Die Deißlinger Firma Schuler Rohstoff will eine neue Halle im Osten bauen. Foto: PhotoDesign & Verlag Petek/Stanko Petek

Das Deißlinger Unternehmen plant einen Neubau im Osten des Unternehmens. Zugleich aber auch den Rückbau einer alten Lagerhalle.

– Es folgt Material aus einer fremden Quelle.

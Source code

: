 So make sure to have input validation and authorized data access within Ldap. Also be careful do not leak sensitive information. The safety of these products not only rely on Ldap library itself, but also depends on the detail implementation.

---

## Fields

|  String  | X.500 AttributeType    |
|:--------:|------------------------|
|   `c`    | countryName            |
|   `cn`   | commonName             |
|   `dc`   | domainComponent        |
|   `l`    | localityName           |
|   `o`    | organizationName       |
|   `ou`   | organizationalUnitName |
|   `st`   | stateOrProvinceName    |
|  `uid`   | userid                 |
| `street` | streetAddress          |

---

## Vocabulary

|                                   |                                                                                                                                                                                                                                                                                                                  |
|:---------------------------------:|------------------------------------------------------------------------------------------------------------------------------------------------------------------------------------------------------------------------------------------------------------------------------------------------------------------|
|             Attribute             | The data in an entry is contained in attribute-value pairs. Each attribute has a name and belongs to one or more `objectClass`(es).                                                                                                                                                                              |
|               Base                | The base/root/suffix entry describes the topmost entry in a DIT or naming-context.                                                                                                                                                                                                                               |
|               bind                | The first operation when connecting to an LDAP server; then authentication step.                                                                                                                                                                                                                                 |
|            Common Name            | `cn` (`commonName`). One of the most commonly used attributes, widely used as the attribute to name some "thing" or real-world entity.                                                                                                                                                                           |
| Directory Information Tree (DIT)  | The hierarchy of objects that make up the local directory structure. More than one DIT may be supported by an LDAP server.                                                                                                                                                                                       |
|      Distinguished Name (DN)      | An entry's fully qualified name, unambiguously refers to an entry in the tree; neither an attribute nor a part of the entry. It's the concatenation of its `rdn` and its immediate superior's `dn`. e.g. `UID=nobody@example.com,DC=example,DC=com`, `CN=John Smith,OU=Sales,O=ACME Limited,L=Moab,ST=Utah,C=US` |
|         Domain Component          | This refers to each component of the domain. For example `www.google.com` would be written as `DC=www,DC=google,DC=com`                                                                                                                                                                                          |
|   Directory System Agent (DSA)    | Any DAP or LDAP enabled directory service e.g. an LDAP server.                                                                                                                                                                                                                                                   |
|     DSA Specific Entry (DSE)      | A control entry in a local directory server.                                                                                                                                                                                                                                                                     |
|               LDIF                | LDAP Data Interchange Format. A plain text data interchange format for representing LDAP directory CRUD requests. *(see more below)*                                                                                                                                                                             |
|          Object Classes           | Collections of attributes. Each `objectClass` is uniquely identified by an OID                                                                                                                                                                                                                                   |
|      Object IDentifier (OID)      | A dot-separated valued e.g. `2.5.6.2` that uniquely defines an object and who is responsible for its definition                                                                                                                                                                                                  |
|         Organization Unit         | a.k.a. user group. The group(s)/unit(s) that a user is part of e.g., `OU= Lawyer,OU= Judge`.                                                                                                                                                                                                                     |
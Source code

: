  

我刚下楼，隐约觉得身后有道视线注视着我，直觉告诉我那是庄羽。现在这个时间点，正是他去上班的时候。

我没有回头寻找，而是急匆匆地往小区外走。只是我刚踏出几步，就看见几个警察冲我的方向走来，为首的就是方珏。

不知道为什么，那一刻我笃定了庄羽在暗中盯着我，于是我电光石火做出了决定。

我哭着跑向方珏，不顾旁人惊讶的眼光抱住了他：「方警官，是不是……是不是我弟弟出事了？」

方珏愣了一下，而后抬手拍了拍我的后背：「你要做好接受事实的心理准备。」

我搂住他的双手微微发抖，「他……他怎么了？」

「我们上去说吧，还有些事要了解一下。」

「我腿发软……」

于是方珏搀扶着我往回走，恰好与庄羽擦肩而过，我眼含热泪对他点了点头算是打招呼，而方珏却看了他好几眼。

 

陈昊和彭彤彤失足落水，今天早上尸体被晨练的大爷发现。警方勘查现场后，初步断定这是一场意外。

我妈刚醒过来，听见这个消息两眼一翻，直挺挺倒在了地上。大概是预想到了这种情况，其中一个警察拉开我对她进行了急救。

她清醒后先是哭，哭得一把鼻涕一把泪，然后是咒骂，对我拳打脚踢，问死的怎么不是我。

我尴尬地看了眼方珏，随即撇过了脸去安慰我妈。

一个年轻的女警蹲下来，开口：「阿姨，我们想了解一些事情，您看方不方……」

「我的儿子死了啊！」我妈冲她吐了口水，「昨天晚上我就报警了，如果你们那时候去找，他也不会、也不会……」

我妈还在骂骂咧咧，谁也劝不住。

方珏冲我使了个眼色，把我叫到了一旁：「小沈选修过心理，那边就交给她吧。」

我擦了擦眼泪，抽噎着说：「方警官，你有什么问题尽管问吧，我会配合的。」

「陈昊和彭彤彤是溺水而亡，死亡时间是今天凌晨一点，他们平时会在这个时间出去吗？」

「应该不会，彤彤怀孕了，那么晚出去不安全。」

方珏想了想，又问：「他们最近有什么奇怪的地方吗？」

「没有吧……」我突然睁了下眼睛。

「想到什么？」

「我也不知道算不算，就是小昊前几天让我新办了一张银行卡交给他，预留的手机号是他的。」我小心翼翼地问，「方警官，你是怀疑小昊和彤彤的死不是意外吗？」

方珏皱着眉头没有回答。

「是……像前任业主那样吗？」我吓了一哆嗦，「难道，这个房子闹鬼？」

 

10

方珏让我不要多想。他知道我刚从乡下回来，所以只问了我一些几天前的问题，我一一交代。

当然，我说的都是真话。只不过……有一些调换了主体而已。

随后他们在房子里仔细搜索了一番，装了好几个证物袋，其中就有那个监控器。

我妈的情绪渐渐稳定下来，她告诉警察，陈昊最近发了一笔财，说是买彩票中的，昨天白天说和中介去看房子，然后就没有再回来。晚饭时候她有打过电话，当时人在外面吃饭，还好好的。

Bei der Firma Schuler Rohstoff tut sich was. Dem Deißlinger Gemeinderat lag in seiner jüngsten Sitzung ein Bauantrag vor. Dieser sieht vor, das bestehende Betriebsgebäude mit einer Halle im Osten zu erweitern und eine alte Lagerhalle zurückzubauen.

 

Mit der Erweiterung werden weitere Möglichkeiten zur Lagerung und Verarbeitung von Rohstoffen geschaffen. Auch sei eine Inbetriebnahme einer mobilen Aufbereitungsanlage (Vor-Zerkleinerer und Sieb) geplant. Die bauliche Erweiterung bestehe aus einer zweiseitig geschlossenen Halle aus Stahlbeton mit rund 1800 und einem Freilagerbereich von rund 1300 Quadratmetern.

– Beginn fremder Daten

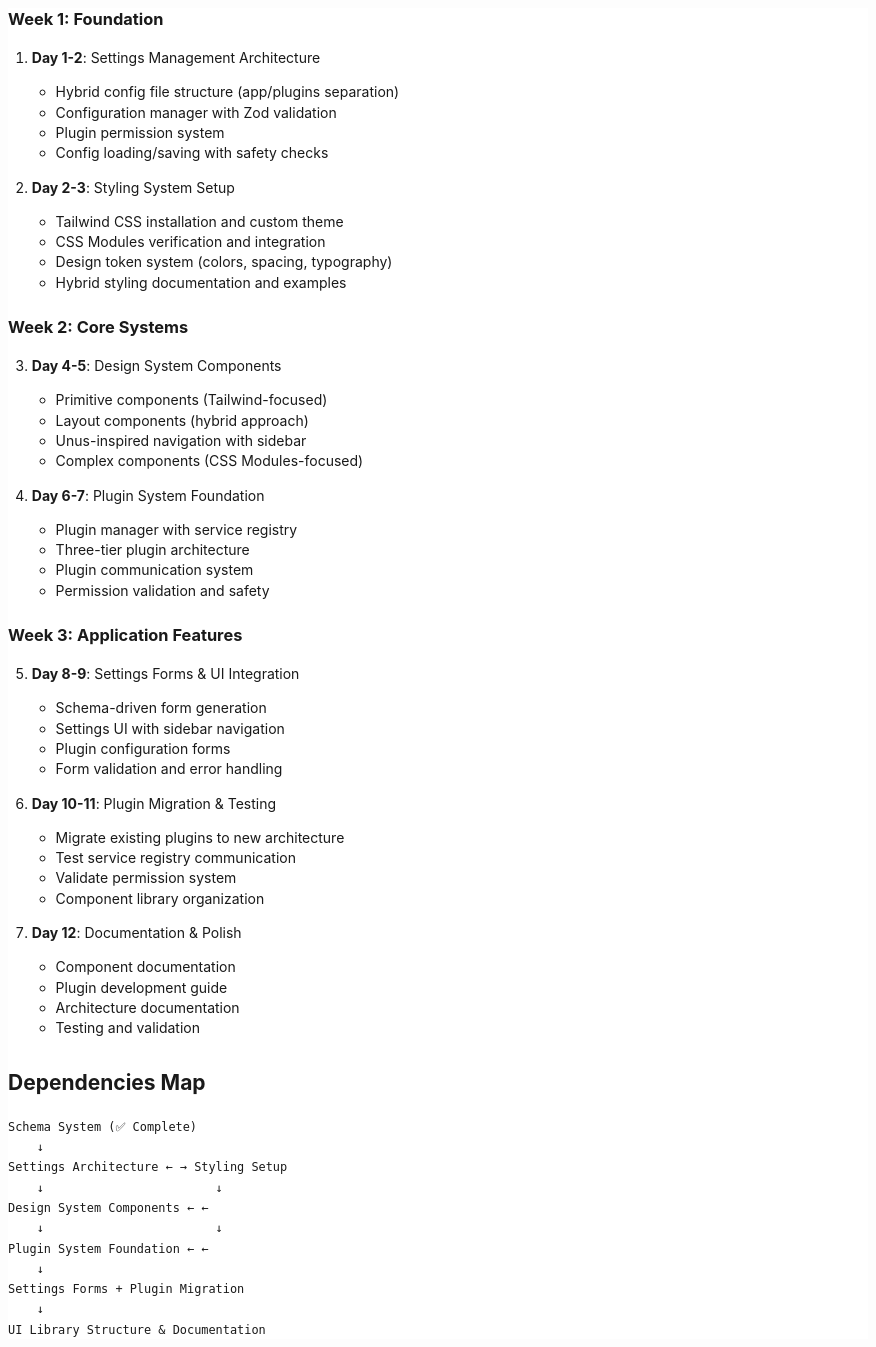 ### **Week 1: Foundation**
1. **Day 1-2**: Settings Management Architecture
   - Hybrid config file structure (app/plugins separation)
   - Configuration manager with Zod validation
   - Plugin permission system
   - Config loading/saving with safety checks

2. **Day 2-3**: Styling System Setup  
   - Tailwind CSS installation and custom theme
   - CSS Modules verification and integration
   - Design token system (colors, spacing, typography)
   - Hybrid styling documentation and examples

### **Week 2: Core Systems**
3. **Day 4-5**: Design System Components
   - Primitive components (Tailwind-focused)
   - Layout components (hybrid approach)
   - Unus-inspired navigation with sidebar
   - Complex components (CSS Modules-focused)

4. **Day 6-7**: Plugin System Foundation
   - Plugin manager with service registry
   - Three-tier plugin architecture
   - Plugin communication system
   - Permission validation and safety

### **Week 3: Application Features**
5. **Day 8-9**: Settings Forms & UI Integration
   - Schema-driven form generation
   - Settings UI with sidebar navigation
   - Plugin configuration forms
   - Form validation and error handling

6. **Day 10-11**: Plugin Migration & Testing
   - Migrate existing plugins to new architecture
   - Test service registry communication
   - Validate permission system
   - Component library organization

7. **Day 12**: Documentation & Polish
   - Component documentation
   - Plugin development guide
   - Architecture documentation
   - Testing and validation

## **Dependencies Map**

```
Schema System (✅ Complete)
    ↓
Settings Architecture ← → Styling Setup
    ↓                        ↓
Design System Components ← ←
    ↓                        ↓
Plugin System Foundation ← ←
    ↓
Settings Forms + Plugin Migration
    ↓
UI Library Structure & Documentation
```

Der Freilagerbereich werde in Schüttboxen unterteilt. Durch die baulichen Änderung, so Ortsbaumeister Rainer Braun, entstehe zusätzliche Dachfläche und Hoffläche werde geringer. Das Betriebsgelände liegt im Bereich des Bebauungsplans „Industriegebiet Bahnhof“ und unterliegt aufgrund seiner Betriebsstruktur dem Regierungspräsidium Freiburg.

Zwei weitere Vorhaben genehmigt

Baugenehmigungen würden daher im Rahmen des BundesImmissionsschutzgesetzes beurteilt, erklärte Braun. Die Gemeinderäte stimmten einstimmig für das Vorhaben.

Zwei weitere Bauvorhaben wurden von den Räten ebenfalls genehmigt. Die Errichtung zweier Schleppdachgaupen in der Bittelbrunnenstraße sowie ein Wohnhaus mit Garage im Hans-Ohnmacht-Ring.

Rainer Christ von BIT-Ingenieure stellte den Räten noch die zweite Änderung und zweite Erweiterung des Bebauungsplan „Breite IV“ vor. So werden rund 2,1 Hektar zusätzliche Bauplatzfläche generiert. Das Gremium gab im Anschluss den Weg frei für den Aufstellungsbeschluss.